[CentOS-virt] What is the purpose setting console=hvc0 in the dom0 grub config?

George Dunlap

dunlapg at umich.edu
Wed May 17 09:39:37 UTC 2017


On Wed, May 17, 2017 at 4:26 AM, Jerry <jerryubi at gmail.com> wrote:
> Howdy,
>
> I recently went through a frustrating experience trying to get Xen 4 running
> on a CentOS 7 system.  After a fresh install, fully updating the system,
> rebooting, then trying to install Xen4CentOS it would fail to boot into the
> 4.9 kernel, sitting there with a blinking cursor indefinitely.
>
> I thought it was a failure with grub, but it turns out this was set in the
> grub config:
>
> GRUB_CMDLINE_LINUX_XEN_REPLACE_DEFAULT="console=hvc0 ..."
>
> So the kernel was loading successfully, but it was failing boot properly
> (hanging because it couldn't find the / file system, but that's a different
> story). Boot messages were not being displayed on my console because of the
> console=hvc0 setting, hampering the troubleshooting process.
>
> What is the purpose of setting console=hvc0?  I removed it so I could
> trouble shoot this problem, but I didn't re-add it and the system booted
> fine, Xen is working.  Is there something that depends on this?
>
> I always disable "rhgb quiet" on a fresh install because I don't like boot
> messages being hidden from me, and now this other thing does it.  I like
> details, I need the details, don't hide them from me.

I feel the same way about 'rhgb quiet'.  :-)

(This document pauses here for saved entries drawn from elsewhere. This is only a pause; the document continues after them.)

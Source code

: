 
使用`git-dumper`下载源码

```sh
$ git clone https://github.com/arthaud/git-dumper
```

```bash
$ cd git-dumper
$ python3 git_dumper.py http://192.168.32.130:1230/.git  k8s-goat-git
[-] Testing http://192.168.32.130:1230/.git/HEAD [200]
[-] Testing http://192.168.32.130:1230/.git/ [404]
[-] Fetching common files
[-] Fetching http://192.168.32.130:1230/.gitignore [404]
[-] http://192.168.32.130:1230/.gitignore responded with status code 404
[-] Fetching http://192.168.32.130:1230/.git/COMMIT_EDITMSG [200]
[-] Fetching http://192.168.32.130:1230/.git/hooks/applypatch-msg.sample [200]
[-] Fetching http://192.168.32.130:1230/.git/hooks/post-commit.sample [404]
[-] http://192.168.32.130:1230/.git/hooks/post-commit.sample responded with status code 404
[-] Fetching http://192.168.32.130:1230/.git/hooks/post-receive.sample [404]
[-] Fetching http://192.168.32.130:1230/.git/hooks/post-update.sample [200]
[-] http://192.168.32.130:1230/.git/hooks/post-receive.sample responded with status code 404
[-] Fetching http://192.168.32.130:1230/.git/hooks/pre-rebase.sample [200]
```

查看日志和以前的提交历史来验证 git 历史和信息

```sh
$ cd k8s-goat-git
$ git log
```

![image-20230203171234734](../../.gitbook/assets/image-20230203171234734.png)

The 'console=hvc0' setting doesn't hide them from you, it just sends
them somewhere you're not looking.

On bare metal, the console output can typically go two places:
1. The screen
2. A serial port

For server applications serial has several advantages over the screen:
* You can capture the output to more easily report bugs
* If you're capturing it you can keep things that would have scrolled
off-screen, or been erased due to a reboot
* In a datacenter it's faster, more convenient, and cheaper than an
IP-based KVM switch

Xen has the same two options above; but when Linux is running as a
dom0 under Xen, there are three places to put it:
1. The screen
2. A serial line
3. Send it to Xen to put wherever Xen is putting it

#1 is easy, but #2 is tricky because Xen is likely to be already using
the serial port you want to use.

"console=hvc0" is #3.

What's your Xen command-line look like?  The default should be
"console=com1,tty", so Xen's output should show up both places (and so
should Linux's if it's set to console=hvc0).